> [Your assignment]
Once every line containing "presence" has been counted, report the total for the data and nothing else.

__________

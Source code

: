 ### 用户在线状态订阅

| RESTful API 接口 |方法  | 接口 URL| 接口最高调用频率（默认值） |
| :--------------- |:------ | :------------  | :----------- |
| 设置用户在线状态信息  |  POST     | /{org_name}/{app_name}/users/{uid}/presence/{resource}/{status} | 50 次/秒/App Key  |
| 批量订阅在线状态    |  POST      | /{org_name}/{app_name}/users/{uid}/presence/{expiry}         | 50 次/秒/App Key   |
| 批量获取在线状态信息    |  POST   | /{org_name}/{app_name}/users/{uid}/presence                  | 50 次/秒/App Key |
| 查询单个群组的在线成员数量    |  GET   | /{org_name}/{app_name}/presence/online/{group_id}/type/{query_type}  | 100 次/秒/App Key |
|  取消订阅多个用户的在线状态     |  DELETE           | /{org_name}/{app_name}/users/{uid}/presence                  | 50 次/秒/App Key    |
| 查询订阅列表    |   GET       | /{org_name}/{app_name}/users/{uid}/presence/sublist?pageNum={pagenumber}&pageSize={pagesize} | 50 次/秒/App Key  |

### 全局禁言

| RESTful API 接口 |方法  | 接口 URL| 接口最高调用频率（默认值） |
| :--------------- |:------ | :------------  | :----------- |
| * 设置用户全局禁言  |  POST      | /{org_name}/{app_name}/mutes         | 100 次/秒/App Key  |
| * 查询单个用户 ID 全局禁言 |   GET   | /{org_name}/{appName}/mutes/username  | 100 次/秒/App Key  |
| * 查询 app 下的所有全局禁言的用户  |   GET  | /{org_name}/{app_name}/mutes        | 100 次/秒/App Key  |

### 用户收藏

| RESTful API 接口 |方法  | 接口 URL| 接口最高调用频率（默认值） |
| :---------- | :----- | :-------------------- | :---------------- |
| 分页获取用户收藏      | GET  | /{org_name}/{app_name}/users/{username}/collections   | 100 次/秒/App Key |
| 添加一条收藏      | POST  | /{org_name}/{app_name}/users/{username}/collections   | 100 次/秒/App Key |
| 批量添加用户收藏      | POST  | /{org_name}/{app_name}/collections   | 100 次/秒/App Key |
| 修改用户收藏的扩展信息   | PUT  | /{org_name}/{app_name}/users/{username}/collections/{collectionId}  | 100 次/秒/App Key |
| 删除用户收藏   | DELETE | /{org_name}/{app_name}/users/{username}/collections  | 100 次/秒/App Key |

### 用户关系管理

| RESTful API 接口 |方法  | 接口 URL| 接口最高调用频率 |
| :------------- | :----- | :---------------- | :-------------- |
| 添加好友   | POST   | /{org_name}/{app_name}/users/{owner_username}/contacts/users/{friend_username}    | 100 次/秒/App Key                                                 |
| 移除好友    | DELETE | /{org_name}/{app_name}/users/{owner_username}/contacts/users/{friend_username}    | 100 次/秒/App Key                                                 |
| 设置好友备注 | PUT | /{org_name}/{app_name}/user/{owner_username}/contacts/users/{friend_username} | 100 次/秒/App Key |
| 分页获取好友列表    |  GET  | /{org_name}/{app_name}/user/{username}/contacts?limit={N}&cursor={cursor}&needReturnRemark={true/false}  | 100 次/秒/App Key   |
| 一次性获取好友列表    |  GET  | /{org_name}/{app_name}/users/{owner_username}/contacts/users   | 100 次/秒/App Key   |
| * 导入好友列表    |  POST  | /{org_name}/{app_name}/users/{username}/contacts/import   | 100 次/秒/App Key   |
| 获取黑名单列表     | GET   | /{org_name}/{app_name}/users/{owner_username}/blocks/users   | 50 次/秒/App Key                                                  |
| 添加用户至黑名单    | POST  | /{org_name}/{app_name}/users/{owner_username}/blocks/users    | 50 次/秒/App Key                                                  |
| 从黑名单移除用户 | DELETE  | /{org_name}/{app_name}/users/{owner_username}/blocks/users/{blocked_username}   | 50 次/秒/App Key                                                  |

__________

> [Response box]
6